- _Records excerpted from a collection_:

* * *

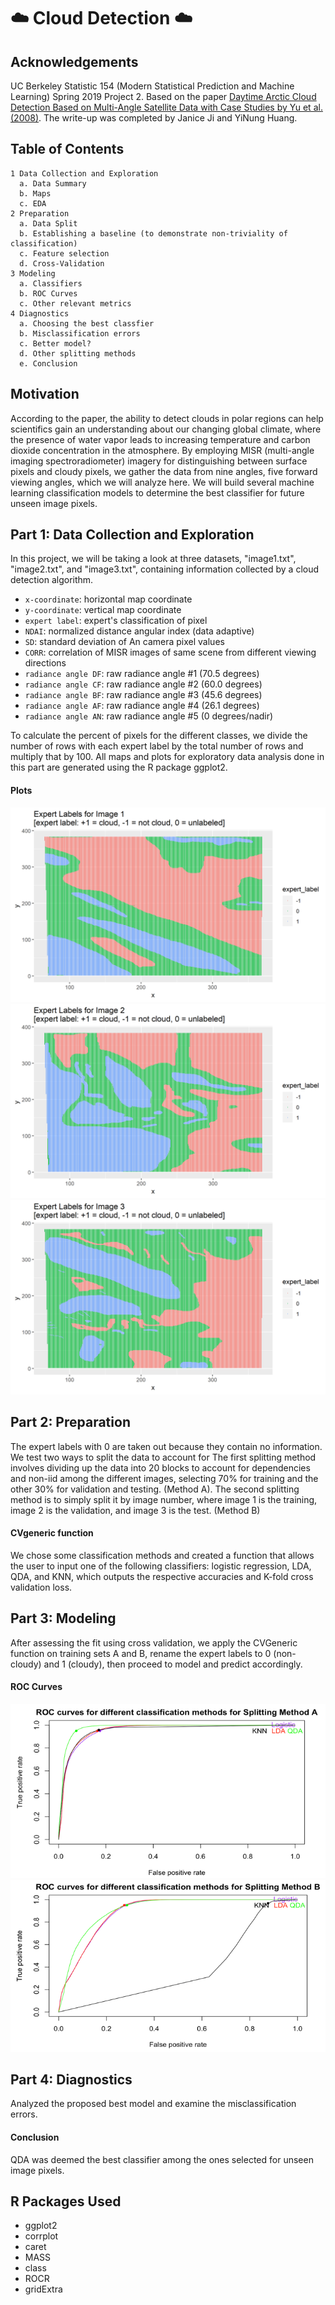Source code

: # ☁️ Cloud Detection ☁️

## Acknowledgements

UC Berkeley Statistic 154 (Modern Statistical Prediction and Machine Learning) Spring 2019 Project 2. Based on the paper [Daytime Arctic Cloud Detection Based on Multi-Angle Satellite Data with Case Studies by Yu et al. (2008)](https://github.com/janiceji/cloud-detection/blob/main/yu2008.pdf). The write-up was completed by Janice Ji and YiNung Huang.

## Table of Contents
```
1 Data Collection and Exploration
  a. Data Summary
  b. Maps
  c. EDA
2 Preparation
  a. Data Split
  b. Establishing a baseline (to demonstrate non-triviality of classification)
  c. Feature selection
  d. Cross-Validation
3 Modeling
  a. Classifiers
  b. ROC Curves
  c. Other relevant metrics
4 Diagnostics
  a. Choosing the best classfier
  b. Misclassification errors
  c. Better model?
  d. Other splitting methods
  e. Conclusion
 ```

## Motivation
According to the paper, the ability to detect clouds in polar regions can help scientifics gain an understanding about our changing global climate, where the presence of water vapor leads to increasing temperature and carbon dioxide concentration in the atmosphere. By employing MISR (multi-angle imaging spectroradiometer) imagery for distinguishing between surface pixels and cloudy pixels, we gather the data from nine angles, five forward viewing angles, which we will analyze here. We will build several machine learning classification models to determine the best classifier for future unseen image pixels.


## Part 1: Data Collection and Exploration
In this project, we will be taking a look at three datasets, "image1.txt", "image2.txt", and "image3.txt", containing information collected by a cloud detection algorithm.

* ``x-coordinate``: horizontal map coordinate
* ``y-coordinate``: vertical map coordinate
* ``expert label``: expert's classification of pixel
* ``NDAI``: normalized distance angular index (data adaptive)
* ``SD``: standard deviation of An camera pixel values
* ``CORR``: correlation of MISR images of same scene from different viewing directions
* ``radiance angle DF``: raw radiance angle #1 (70.5 degrees)
* ``radiance angle CF``: raw radiance angle #2 (60.0 degrees)
* ``radiance angle BF``: raw radiance angle #3 (45.6 degrees)
* ``radiance angle AF``: raw radiance angle #4 (26.1 degrees)
* ``radiance angle AN``: raw radiance angle #5 (0 degrees/nadir)

To calculate the percent of pixels for the different classes, we divide the number of rows with each expert label by the total number of rows and multiply that by 100. All maps and plots for exploratory data analysis done in this part are generated using the R package ggplot2.

#### Plots
![map1](https://github.com/janiceji/cloud-detection/blob/main/plots/labels_image1.png)
![map2](https://github.com/janiceji/cloud-detection/blob/main/plots/labels_image2.png)
![map3](https://github.com/janiceji/cloud-detection/blob/main/plots/labels_image3.png)

## Part 2: Preparation 
The expert labels with 0 are taken out because they contain no information. We test two ways to split the data to account for 
The first splitting method involves dividing up the data into 20 blocks to account for dependencies and non-iid among the different images, selecting 70% for training and the other 30% for validation and testing. (Method A).
The second splitting method is to simply split it by image number, where image 1 is the training, image 2 is the validation, and image 3 is the test. (Method B)

#### CVgeneric function 
We chose some classification methods and created a function that allows the user to input one of the following classifiers: logistic regression, LDA, QDA, and KNN, which outputs the respective accuracies and K-fold cross validation loss.

## Part 3: Modeling
After assessing the fit using cross validation, we apply the CVGeneric function on training sets A and B, rename the expert labels to 0 (non-cloudy) and 1 (cloudy), then proceed to model and predict accordingly.

#### ROC Curves
![roc1](https://github.com/janiceji/cloud-detection/blob/main/plots/roc.png)
![roc2](https://github.com/janiceji/cloud-detection/blob/main/plots/roc2.png)

## Part 4: Diagnostics
Analyzed the proposed best model and examine the misclassification errors.

#### Conclusion
QDA was deemed the best classifier among the ones selected for unseen image pixels.

## R Packages Used
- ggplot2
- corrplot
- caret
- MASS
- class
- ROCR
- gridExtra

* * *

- _YOUR GOAL_:
Go through the records above, find each line with the string "splitting", and copy it.

- _YOUR RESPONSE_:
  d. Other splitting methods
The first splitting method involves dividing up the data into 20 blocks to account for dependencies and non-iid among the different images, selecting 70% for training and the other 30% for validation and testing. (Method A).
The second splitting method is to simply split it by image number, where image 1 is the training, image 2 is the validation, and image 3 is the test. (Method B)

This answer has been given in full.